As a Hollywood producer, Frank Marshall’s movies have garnered hundreds of millions of dollars since he began investing in the industry in the early 1970’s.
From “Gremlins” to “Back to the Future” to the entire “Indiana Jones” franchise, Marshall has had his hand on some of the most successful films of the last 30 years.
Most recently, he produced the “Bourne” trilogy, which started with “Identity” in 2002 and ended with “Ultimatum” in 2007. His next projects are the “Spiderwick Chronicles” slated for a February 2008 release and the highly anticipated fourth installment of “Indiana Jones.”
During a phone interview with me, Marshall talked about a possible fourth film for “Bourne,” learning from critical and box office flops, and why actor Shia LaBeouf (“Transformers”) is the next big star in Hollywood.
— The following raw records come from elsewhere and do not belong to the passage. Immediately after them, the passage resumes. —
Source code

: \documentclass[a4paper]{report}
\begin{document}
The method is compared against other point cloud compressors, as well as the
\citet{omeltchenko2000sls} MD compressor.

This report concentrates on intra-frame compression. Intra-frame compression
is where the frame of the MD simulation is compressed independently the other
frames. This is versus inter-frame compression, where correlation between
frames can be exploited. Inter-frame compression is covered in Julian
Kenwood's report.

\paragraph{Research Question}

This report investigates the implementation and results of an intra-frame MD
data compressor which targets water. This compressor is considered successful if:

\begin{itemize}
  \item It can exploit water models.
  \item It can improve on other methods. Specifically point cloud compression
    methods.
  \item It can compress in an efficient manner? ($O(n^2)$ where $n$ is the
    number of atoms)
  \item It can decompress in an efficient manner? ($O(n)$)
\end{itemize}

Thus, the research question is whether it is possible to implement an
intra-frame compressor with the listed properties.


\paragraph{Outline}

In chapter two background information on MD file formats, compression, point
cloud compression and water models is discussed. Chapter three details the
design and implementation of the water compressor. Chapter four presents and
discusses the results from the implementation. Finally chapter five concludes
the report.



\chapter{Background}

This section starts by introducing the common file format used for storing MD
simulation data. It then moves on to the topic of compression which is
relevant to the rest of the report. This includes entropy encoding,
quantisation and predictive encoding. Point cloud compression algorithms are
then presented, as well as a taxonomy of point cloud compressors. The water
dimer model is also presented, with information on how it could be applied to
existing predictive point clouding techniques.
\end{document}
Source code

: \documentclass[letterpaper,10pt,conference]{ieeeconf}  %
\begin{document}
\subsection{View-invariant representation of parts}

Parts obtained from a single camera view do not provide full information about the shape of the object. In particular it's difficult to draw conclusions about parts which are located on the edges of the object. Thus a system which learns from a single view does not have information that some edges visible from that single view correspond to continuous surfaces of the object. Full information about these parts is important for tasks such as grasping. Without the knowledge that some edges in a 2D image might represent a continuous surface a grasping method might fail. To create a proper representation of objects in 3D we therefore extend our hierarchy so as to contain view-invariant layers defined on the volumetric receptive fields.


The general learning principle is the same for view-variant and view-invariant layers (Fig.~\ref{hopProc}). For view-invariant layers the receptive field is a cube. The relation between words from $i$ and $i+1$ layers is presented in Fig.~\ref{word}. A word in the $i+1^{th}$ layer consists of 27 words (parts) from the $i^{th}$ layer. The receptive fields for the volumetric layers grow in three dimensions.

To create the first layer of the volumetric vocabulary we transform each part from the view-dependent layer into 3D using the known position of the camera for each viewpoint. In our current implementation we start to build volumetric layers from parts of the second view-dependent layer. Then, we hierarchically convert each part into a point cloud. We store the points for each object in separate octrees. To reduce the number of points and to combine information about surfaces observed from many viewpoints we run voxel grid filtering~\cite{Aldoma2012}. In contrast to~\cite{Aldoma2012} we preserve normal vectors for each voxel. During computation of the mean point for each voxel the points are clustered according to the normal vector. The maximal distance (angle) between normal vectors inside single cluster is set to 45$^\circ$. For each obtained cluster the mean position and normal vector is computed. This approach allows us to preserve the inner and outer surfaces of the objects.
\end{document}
After five years, are you sad to see the Bourne trilogy come to an end?
I think it was our goal to wrap everything up in a satisfying way and I think we got there. On the other hand, we kind of left the door open for a fourth if we can come up with a story.
“The Bourne Ultimatum” had a budget of $110 million and surpassed that by bringing in $227 at the U.S. box office. As a producer, are you on set counting up each car explosion and adding how much the production is spending?
Yeah, I believe as a producer it’s my job to oversee things and also problem-solve. I like to be on the set. I really enjoy the filmmaking process and being amongst all the explosions.
As a producer, do critical flops hurt just as much as box office flops?
I think we take it all personal. We all start out wanting to make a good movie. No one starts off to make movies that don’t work. But things happen along the way and sometimes that happens. You just have to learn something from [the flops] and move on.
You’ve produced a lot of work adapted from other sources. What are your thoughts on original work? Is it just hard to find quality work written solely for the screen?
Yeah, it’s really difficult to find. Those original ideas are too few and far between. But when they do come around you notice them and they can be a gem.
Do you think Hollywood has gone a little overboard with the adaptation of things? I mean, I can understand novels and short stories, but video games?
Yes. I am also very hesitant to remake things. I like new stories. Trying to make a movie out of a game, it’s kind of going the wrong way. I’d rather see the game come out of the movie.
Earlier in their careers you’ve worked with people like Tom Hanks, Josh Brolin, Christian Bale – all of whom are huge actors right now. How do you feel watching these actors now knowing that you knew them before they made a name for themselves?
I think its great. They’ve obviously worked hard and deserve all the accolades they’re getting. When I worked with Christian Bale back when he was around 10 (in “Empire of the Sun”), I could see that he had talent; same for Henry Thomas (“E.T.”). It’s just wonderful to see these kids grow up to be great actors.
Can you see anyone right now that you are working with that could fall under that same category and be something big in a few years?
Shia LaBeouf. He’s extremely talented. He’s great in “Indiana Jones” and he’s going to go on and have a great career.